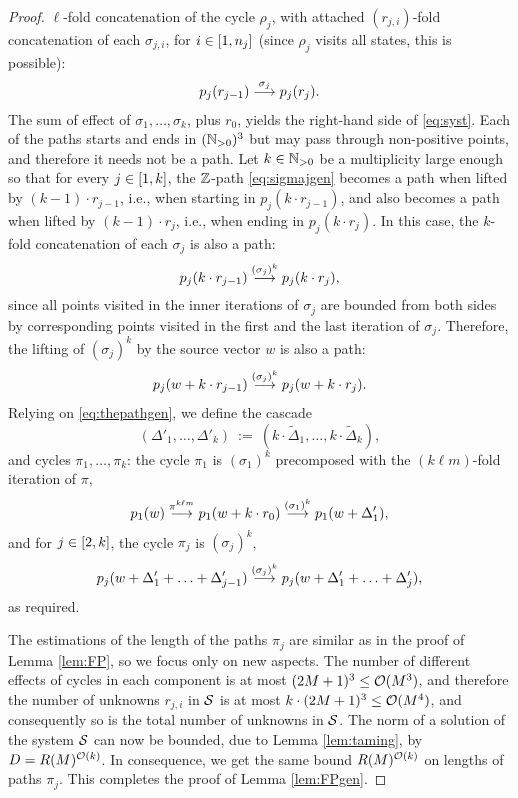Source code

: \begin{appendixproof}
\begin{proof}
$\ell$-fold concatenation of the cycle $\rho_j$, with attached 
$(r_{j,i})$-fold concatenation of each $\sigma_{j,i}$, for $i\in [1, n_j]$
(since $\rho_j$ visits all states, this is possible):
%
\begin{align} \label{eq:sigmajgen}
p_j(r_{j-1}) \stackrel{\sigma_j}{\longrightarrow} p_j(r_j).
\end{align}
%
The sum of effect of $\sigma_1, \ldots, \sigma_k$, plus $r_0$, 
yields the right-hand side of \eqref{eq:syst}.
Each of the paths starts and ends in $(\mathbb{N}_{>0})^3$ but may pass through non-positive points, and therefore it
needs not be a path.
%
Let $k\in\mathbb{N}_{>0}$ be a multiplicity large enough so that for every $j\in [1, k]$, 
the $\mathbb{Z}$-path \eqref{eq:sigmajgen} becomes a path
when lifted by $(k-1) \cdot r_{j-1}$,
i.e., when starting in $p_j(k \cdot r_{j-1})$, 
and also becomes a path when lifted by $(k-1)\cdot r_j$, i.e., when
ending in 
$p_j(k \cdot r_j)$.
%
In this case, the $k$-fold concatenation of each $\sigma_j$ is also a path:
%
\[
p_j(k\cdot r_{j-1}) \stackrel{(\sigma_j)^k}{\longrightarrow} p_j(k \cdot r_j),
\]
since all points visited in the inner iterations of $\sigma_j$ are bounded 
from both sides by corresponding points visited in the first and the last iteration of $\sigma_j$.
Therefore, the lifting of $(\sigma_j)^k$ by the source vector $w$ is also a path:
%
\begin{align} \label{eq:thepathgen}
p_j(w+k\cdot r_{j-1}) \stackrel{(\sigma_j)^k}{\longrightarrow} p_j(w+k \cdot r_j).
\end{align}
%
Relying on \eqref{eq:thepathgen},
we define the cascade
\[
(\Delta'_1, \ldots, \Delta'_k) \ := \ (k \cdot \widetilde\Delta_1, \ldots, k \cdot \widetilde\Delta_k),
\]
and cycles $\pi_1, \ldots, \pi_k$:
the cycle $\pi_1$ is  $(\sigma_1)^k$ precomposed with the $(k\ell m)$-fold iteration
of $\pi$,
\[
p_1(w) \stackrel{\pi^{k\ell m}}{\longrightarrow} p_1(w + k\cdot r_0) \stackrel{(\sigma_1)^k}{\longrightarrow} p_1(w + \Delta'_1),
\]
and for $j\in[2, k]$, the cycle $\pi_j$ is $(\sigma_j)^k$,
\[
p_j(w + \Delta'_1 + \ldots + \Delta'_{j-1}) \stackrel{(\sigma_j)^k}{\longrightarrow}
p_j(w + \Delta'_1 + \ldots + \Delta'_{j}),
\]
as required.


The estimations of the length of the paths $\pi_j$ are similar as in the proof of Lemma \ref{lem:FP},
so we focus only on new aspects.
The number of different effects of cycles in each component is at most $(2M+1)^3\leq {\cal O}(M^3)$, 
and therefore
the number of unknowns $r_{j,i}$ in $\cal S$
is at most $k\cdot (2M+1)^3 \leq {\cal O}(M^4)$, and consequently so is the 
total number of unknowns in $\cal S$.
The norm of a solution of the system $\cal S$ can now be bounded, due to Lemma \ref{lem:taming},
by $D = R(M)^{{\cal O}(k)}$.
In consequence, we get the same bound $R(M)^{{\cal O}(k)}$ on lengths of paths $\pi_j$.
This completes
the proof of Lemma  \ref{lem:FPgen}.
\end{proof}


\end{appendixproof}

##########

**PROBLEM TO SOLVE:**
Up to and including the last line of the listing above, copy exactly every line from the one that contains "In consequence, we" onward; leave out all others.

**WRITTEN ANSWER:**
In consequence, we get the same bound $R(M)^{{\cal O}(k)}$ on lengths of paths $\pi_j$.
This completes
the proof of Lemma  \ref{lem:FPgen}.
\end{proof}


\end{appendixproof}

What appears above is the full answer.